About a year ago, I traded MPC in for Vodka and thought that I was doing my part and spending some money in a slowing economy. As things have spooled out since Vodka became my new ride, I’ve come to understand several things about the American economy:
- Way too many people and families were living on the edge of fiscal disaster a year ago. Robbing Peter to pay Paul became common practice beyond those living that way to pay for catastrophic life experiences or the seriously poor.
- Way to many small/mid-sized companies were trying to survive on the edge. With unrealistic expectations of future sales and questionable capitalization choices, many companies had boxed themselves in a debt corner.
- Big banks stop being banks and started being gamblers.
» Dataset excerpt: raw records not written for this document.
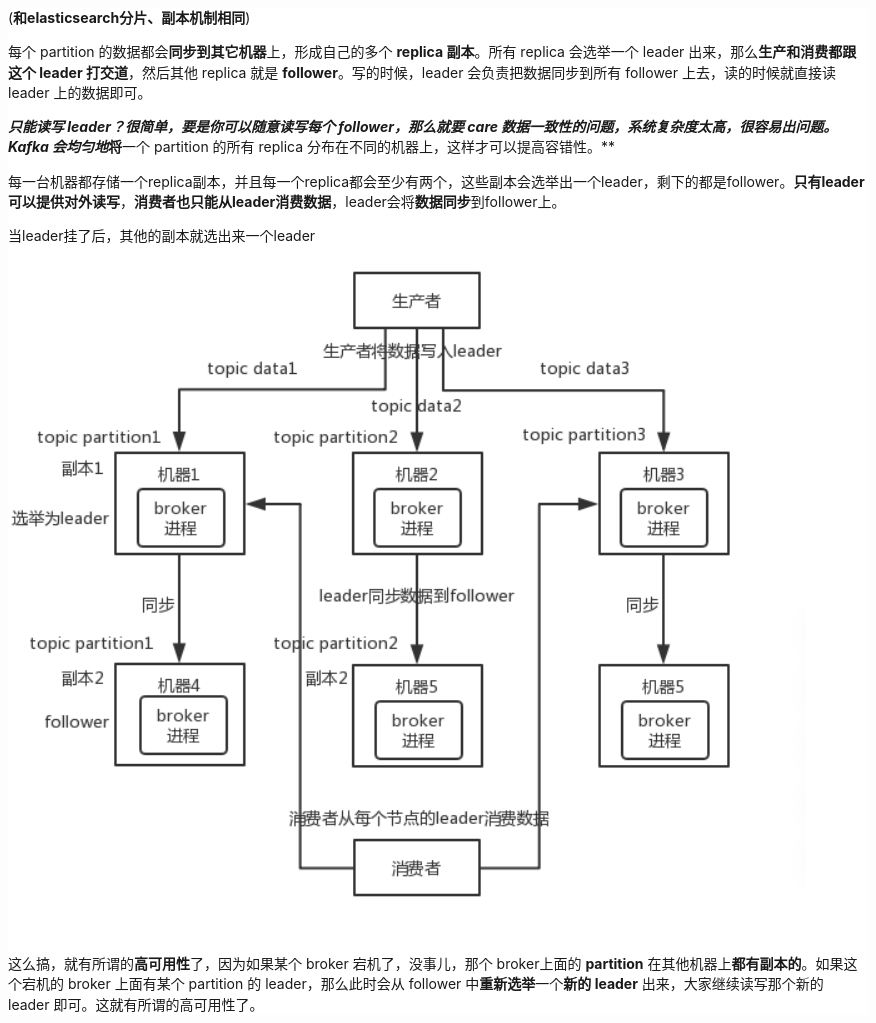 (**和elasticsearch分片、副本机制相同**)

每个 partition 的数据都会**同步到其它机器**上，形成自己的多个 **replica 副本**。所有 replica 会选举一个 leader 出来，那么**生产和消费都跟这个 leader 打交道**，然后其他 replica 就是 **follower**。写的时候，leader 会负责把数据同步到所有 follower 上去，读的时候就直接读 leader 上的数据即可。

***只能读写 leader？***很简单，**要是你可以随意读写每个 follower，那么就要 care 数据一致性的问题**，系统复杂度太高，很容易出问题。Kafka 会**均匀地**将**一个 partition 的所有 replica 分布在不同的机器上，这样才可以提高容错性。**



每一台机器都存储一个replica副本，并且每一个replica都会至少有两个，这些副本会选举出一个leader，剩下的都是follower。**只有leader可以提供对外读写**，**消费者也只能从leader消费数据**，leader会将**数据同步**到follower上。

当leader挂了后，其他的副本就选出来一个leader

![image-20210317155414044](../picture/%E5%88%86%E5%B8%83%E5%BC%8F%E6%B6%88%E6%81%AF%E9%98%9F%E5%88%97/image-20210317155414044.png)



这么搞，就有所谓的**高可用性**了，因为如果某个 broker 宕机了，没事儿，那个 broker上面的 **partition** 在其他机器上**都有副本的**。如果这个宕机的 broker 上面有某个 partition 的 leader，那么此时会从 follower 中**重新选举**一个**新的 leader** 出来，大家继续读写那个新的 leader 即可。这就有所谓的高可用性了。
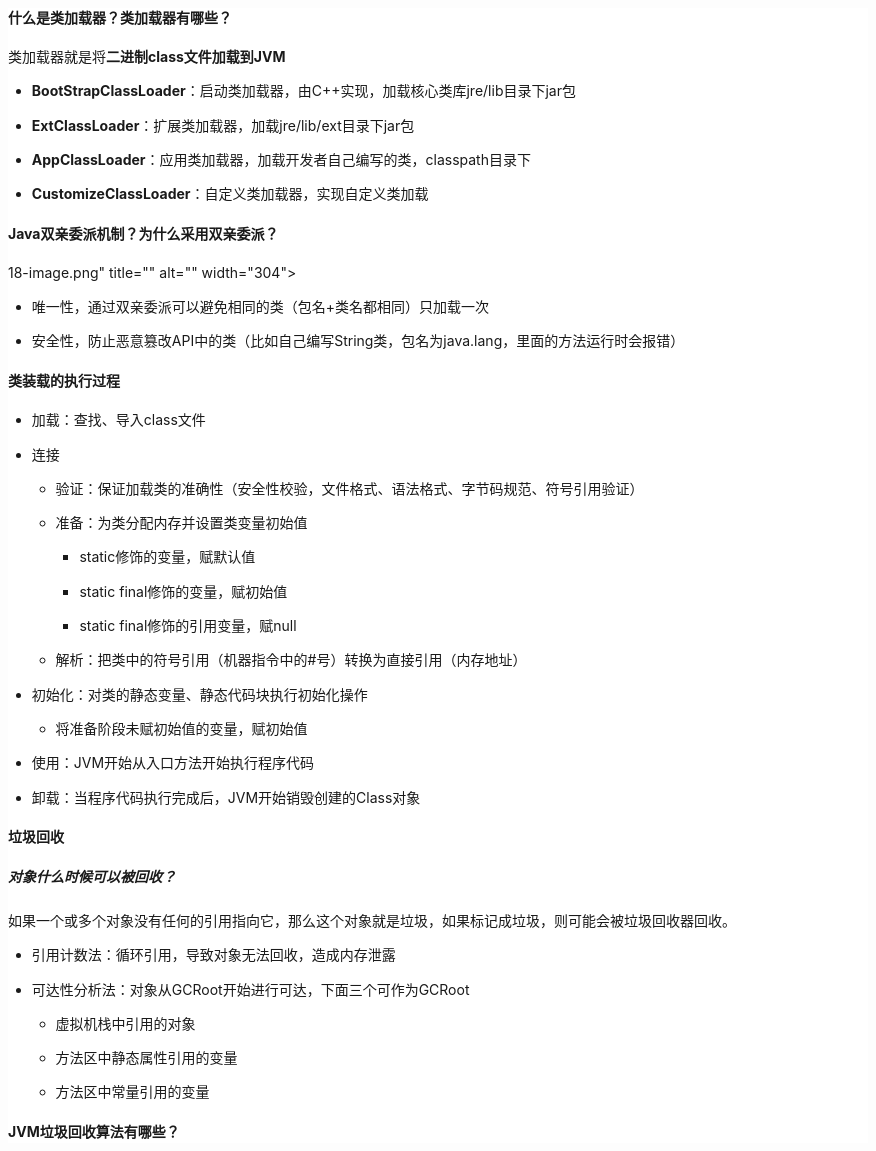#### 什么是类加载器？类加载器有哪些？

类加载器就是将**二进制class文件加载到JVM**

- **BootStrapClassLoader**：启动类加载器，由C++实现，加载核心类库jre/lib目录下jar包

- **ExtClassLoader**：扩展类加载器，加载jre/lib/ext目录下jar包

- **AppClassLoader**：应用类加载器，加载开发者自己编写的类，classpath目录下

- **CustomizeClassLoader**：自定义类加载器，实现自定义类加载

#### Java双亲委派机制？为什么采用双亲委派？

<img src="file:///Users/liuyang/Library/Application%20Support/marktext/images/2023-11-01-16-37-18-image.png" title="" alt="" width="304">18-image.png" title="" alt="" width="304">

- 唯一性，通过双亲委派可以避免相同的类（包名+类名都相同）只加载一次

- 安全性，防止恶意篡改API中的类（比如自己编写String类，包名为java.lang，里面的方法运行时会报错）

#### 类装载的执行过程

- 加载：查找、导入class文件

- 连接
  
  - 验证：保证加载类的准确性（安全性校验，文件格式、语法格式、字节码规范、符号引用验证）
  
  - 准备：为类分配内存并设置类变量初始值
    
    - static修饰的变量，赋默认值
    
    - static final修饰的变量，赋初始值
    
    - static final修饰的引用变量，赋null 
  
  - 解析：把类中的符号引用（机器指令中的#号）转换为直接引用（内存地址）

- 初始化：对类的静态变量、静态代码块执行初始化操作
  
  - 将准备阶段未赋初始值的变量，赋初始值

- 使用：JVM开始从入口方法开始执行程序代码

- 卸载：当程序代码执行完成后，JVM开始销毁创建的Class对象

#### 垃圾回收

##### 对象什么时候可以被回收？

如果一个或多个对象没有任何的引用指向它，那么这个对象就是垃圾，如果标记成垃圾，则可能会被垃圾回收器回收。

- 引用计数法：循环引用，导致对象无法回收，造成内存泄露

- 可达性分析法：对象从GCRoot开始进行可达，下面三个可作为GCRoot
  
  - 虚拟机栈中引用的对象
  
  - 方法区中静态属性引用的变量
  
  - 方法区中常量引用的变量

#### JVM垃圾回收算法有哪些？
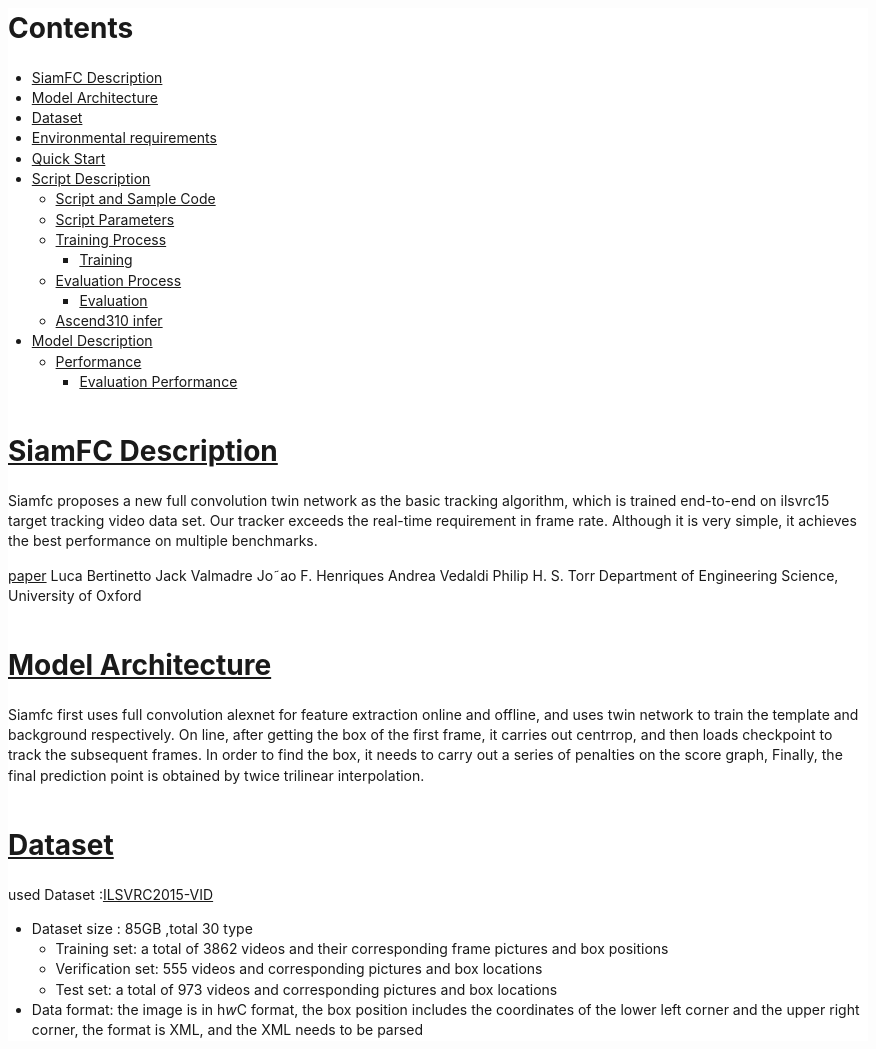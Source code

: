 # Contents

- [SiamFC Description](#SiamFC-Description)
- [Model Architecture](#SiamFC-Architecture)
- [Dataset](#SiamFC-dataset)
- [Environmental requirements](#Environmental)
- [Quick Start](#quick-start)
- [Script Description](#script-description)
    - [Script and Sample Code](#script-and-sample-code)
    - [Script Parameters](#script-parameters)
    - [Training Process](#training-process)
        - [Training](#training)
    - [Evaluation Process](#evaluation-process)
        - [Evaluation](#evaluation)
    - [Ascend310 infer](#evaluation-process)
- [Model Description](#model-description)
    - [Performance](#performance)
        - [Evaluation Performance](#evaluation-performance)

# [SiamFC Description](#Contents)

Siamfc proposes a new full convolution twin network as the basic tracking algorithm, which is trained end-to-end on ilsvrc15 target tracking video data set. Our tracker exceeds the real-time requirement in frame rate. Although it is very simple, it achieves the best performance on multiple benchmarks.

[paper](https://arxiv.org/pdf/1606.09549.pdf)  Luca Bertinetto Jack Valmadre Jo˜ao F. Henriques Andrea Vedaldi Philip H. S. Torr
Department of Engineering Science, University of Oxford

# [Model Architecture](#Contents)

Siamfc first uses full convolution alexnet for feature extraction online and offline, and uses twin network to train the template and background respectively. On line, after getting the box of the first frame, it carries out centrrop, and then loads checkpoint to track the subsequent frames. In order to find the box, it needs to carry out a series of penalties on the score graph, Finally, the final prediction point is obtained by twice trilinear interpolation.

# [Dataset](#Contents)

used Dataset :[ILSVRC2015-VID](http://bvisionweb1.cs.unc.edu/ilsvrc2015/ILSVRC2015_VID.tar.gz)

- Dataset size : 85GB ,total 30 type
    - Training set: a total of 3862 videos and their corresponding frame pictures and box positions
    - Verification set: 555 videos and corresponding pictures and box locations
    - Test set: a total of 973 videos and corresponding pictures and box locations
- Data format: the image is in h*w*C format, the box position includes the coordinates of the lower left corner and the upper right corner, the format is XML, and the XML needs to be parsed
And they weren’t playing with house odds.
- Collectively, the US economy spent more money than it made in any given year.
So, in short, prior to the implosion of 2008 the economic model as it existed was unsustainable from the bottom up or the top down.
In the time since the implosion, I’ve experienced the following:
- My wages have been effectively cut 17%.
- Seven people were layed off from the small engineering firm I work for.
- I’ve started taking lunch to work (or dining on comparatively inexpensive pretzels).
- I’ve paid more than $4.56/gallon of fuel.
- Watched as the government pours untold and unimaginable amounts of money into big corporate America.
- Asked how financial experts could be so stupid more times than anyone (including me) really wants to know.
In looking at this recovery method, I’m left with one very big question: What good does it do in the long term to return to a model and a production level that has already proven to be unsustainable?
A slightly smaller question: Is a modest recovery to something where collectively as a nation spent less and didn’t extend ourselves quite so far something that the US can actually do?